Pelos últimos acontecimentos estamos a ver que os chamados mitos raciais estão a renascer e esses mitos raciais animaram muito a Segunda Guerra Mundial, são mitos que nós estudámos profundamente e conhecemos profundamente e achámos que tínhamos conseguido eliminar e eles estão hoje a renascer. É o mito do negro, o mito do mestiço, o mito do ariano e o mito do judeu e isto, pensávamos nós, depois da mortandade e destruições da última guerra mundial, podia ser aniquilado pela igualdade das condições, mas está a renascer e ao que parece em mais que um sítio, em toda a África, do Cabo ao Cairo, é verdade. E eu, não gosto de ler as notícias diárias dos mitos religiosos nos Estados Unidos neste momento, não as acho satisfatórias. O Conselho de Religiões pode ajudar nisto.

Alfredo Alexandre Costa Como o Professor explicou que quando os ocidentais criaram a Declaração Universal dos Direitos Humanos, fizeram-na um modelo ocidental. E se redefinirem e criarem um novo Conselho, vão criar uma nova Declaração Universal, considerando todos os pontos do mundo, o modelo asiático, o modelo americano bem como modelo europeu?

Não: as palavras podem ser as mesmas. O que nós reconhecemos é que é a mesma palavra cobre realidades diferentes. Toda a revolta dos países árabes contra os regimes antigos autoritários invoca a democracia, não estão a dizer a mesma coisa que diz a América ou que diz a França ou que diz Portugal. Não é isso. Estão a usar a mesma palavra. Aquilo que nós precisamos primeiro é encontrar denominadores comuns. Quando nós dizemos que todos os homens têm a mesma dignidade, é preciso assegurar que esse denominador comum é respeitado. Porque ter a mesma dignidade não é incompatível com ter culturas diferenciadas; o ter mesma dignidade não tem nada que ver com a cor com que as pessoas nascem e portanto a busca desse denominador comum, incluindo a dignidade da pessoa humana, é que é fundamental. Não é preciso alterar nada na Carta de Direitos.


Eu tenho um conceito para resumir isto, é que cada homem é um fenómeno que não se repete na história da humanidade. O seu fenómeno nunca mais se repete. O meu nunca mais se repete. Nós só temos uma oportunidade e isso é o grande valor de cada pessoa: é um caso único na história da humanidade, cada um, seja qual for a cor, seja qual for a etnia, seja qual for a região em que nasceu, é um fenómeno único na história da humanidade e daí resulta o seu valor que não pode ser violado. O princípio da dignidade humana, é isto. 

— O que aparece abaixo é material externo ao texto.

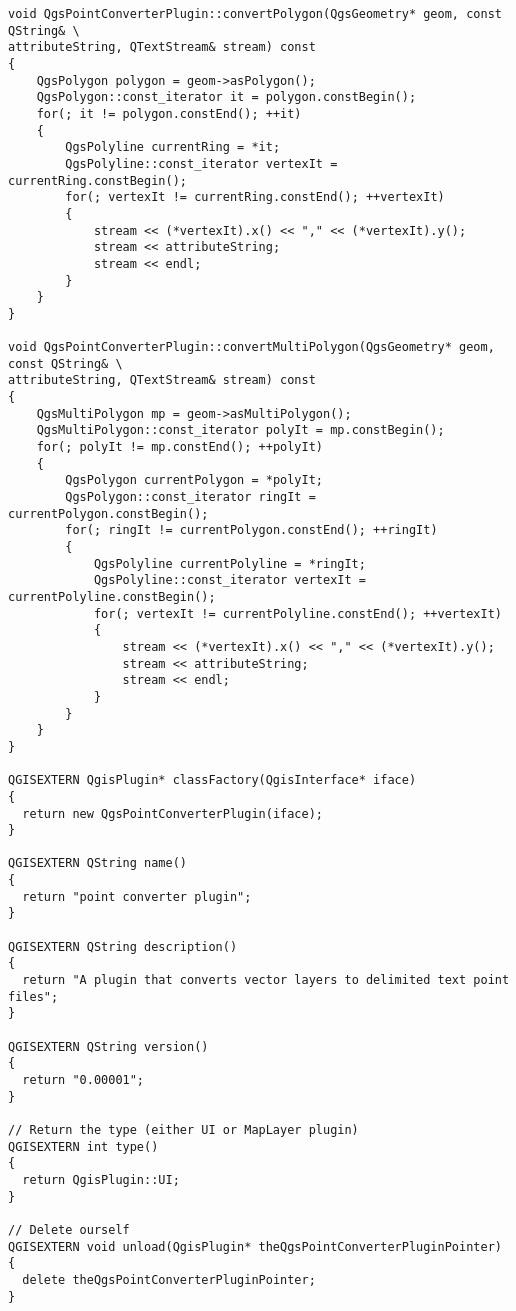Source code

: \begin{verbatim}
void QgsPointConverterPlugin::convertPolygon(QgsGeometry* geom, const QString& \
attributeString, QTextStream& stream) const
{
    QgsPolygon polygon = geom->asPolygon();
    QgsPolygon::const_iterator it = polygon.constBegin();
    for(; it != polygon.constEnd(); ++it)
    {
        QgsPolyline currentRing = *it;
        QgsPolyline::const_iterator vertexIt = currentRing.constBegin();
        for(; vertexIt != currentRing.constEnd(); ++vertexIt)
        {
            stream << (*vertexIt).x() << "," << (*vertexIt).y();
            stream << attributeString;
            stream << endl;
        }
    }
}

void QgsPointConverterPlugin::convertMultiPolygon(QgsGeometry* geom, const QString& \
attributeString, QTextStream& stream) const
{
    QgsMultiPolygon mp = geom->asMultiPolygon();
    QgsMultiPolygon::const_iterator polyIt = mp.constBegin();
    for(; polyIt != mp.constEnd(); ++polyIt)
    {
        QgsPolygon currentPolygon = *polyIt;
        QgsPolygon::const_iterator ringIt = currentPolygon.constBegin();
        for(; ringIt != currentPolygon.constEnd(); ++ringIt)
        {
            QgsPolyline currentPolyline = *ringIt;
            QgsPolyline::const_iterator vertexIt = currentPolyline.constBegin();
            for(; vertexIt != currentPolyline.constEnd(); ++vertexIt)
            {
                stream << (*vertexIt).x() << "," << (*vertexIt).y();
                stream << attributeString;
                stream << endl;
            }
        }
    }
}

QGISEXTERN QgisPlugin* classFactory(QgisInterface* iface)
{
  return new QgsPointConverterPlugin(iface);
}

QGISEXTERN QString name()
{
  return "point converter plugin";
}

QGISEXTERN QString description()
{
  return "A plugin that converts vector layers to delimited text point files";
}

QGISEXTERN QString version()
{
  return "0.00001";
}

// Return the type (either UI or MapLayer plugin)
QGISEXTERN int type()
{
  return QgisPlugin::UI;
}

// Delete ourself
QGISEXTERN void unload(QgisPlugin* theQgsPointConverterPluginPointer)
{
  delete theQgsPointConverterPluginPointer;
}

\end{verbatim}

quarta-feira, 20 de maio de 2015

CARTA DO PROFESSOR ADRIANO MOREIRA AO PAPA FRANCISCO


Academia das Ciências de Lisboa

MINISTÉRIO DA EDUCAÇÃO E CIÊNCIA




A Sua Santidade
O Papa Francisco
Secretaria de Estado
Palazzo Apostólico Vaticano
00120 Città del Vaticano
ROMA - Itália

Lisboa, 2 de Fevereiro de 2015

Vossa Santidade:

Quando da celebração do Centenário do Centro Académico da Democracia Cristã, de Coimbra, no ano passado, pediram-me para ali fazer uma conferência relacionada com a situação atual, depois de tantas décadas, passando em revista os factos mais relevantes desse longo período. Mais uma vez me feriu a atenção que estavam a manifestar-se sinais claros da previsão de Malraux sobre o século XXI, “que será religioso ou não será”. E por isso, naquela palestra, sugeri que seria necessário, desenvolver uma iniciativa que julgo devida ao grande Secretário Geral da ONU, que foi Dag Hammarskjöld, ao criar uma sala singela para meditação de todas as religiões. Também foi importante ter reparado, há anos, que o principal fator de gravidade do terrorismo, tornado evidente no ataque às Torres Gémeas de Nova York, que a Al-Qaeda tinha incluído valores religiosos no seu conceito estratégico. O estado do mundo neste 2015, com um aviso alarmante no massacre de Paris, voltou a impor a evidência de que existem nesta data guerras “nos quatros cantos do mundo”, que volta de novo, e com nova face, a evidenciar-se a velha linha do Cabo ao Cairo, que a área ocidental está desorientada com a multiplicação de conflitos que não cabem nos conceitos da estratégia clássicos, falando-se em guerras entre Estados, guerras interiores aos Estados, guerras alheias aos Estados, com um cortejo aterrador de crimes contra a Humanidade, mortandade de crianças, destruição de estruturas seculares, ou ainda as situações que não são de guerra nem de paz. As últimas intervenções de Vossa Santidade, quer pela palavra, quer pela presença, levam-me ao atrevimento de lhe enviar, e repetir, a sugestão que fiz na reunião de Coimbra: na ONU, em perda de autoridade, deveria ser criado, ao lado dos órgãos institucionais da Carta, um Conselho das Religiões, a estruturar segundo a experiência da ONU e a que tem sido ganha, sobretudo desde as reuniões de Assis, com as sucessivas iniciativas de encontros, conclusões, e ação, das Igrejas a bem da paz. Se a Igreja Católica tomasse a iniciativa, com respeito institucional, enriqueceria utilmente a contribuição que lhe pertence na doutrinação da paz, designadamente tendo enriquecido, com mestres, o património imaterial da humanidade, tão descuidado e violado neste século sem bússola.

Respeitosamente, o fiel


(Adriano Moreira)
Presidente do Instituto de Altos Estudos da ACL


P. S. Junto, pedindo desculpa, um Currículo apenas para ser absolvido do atrevimento.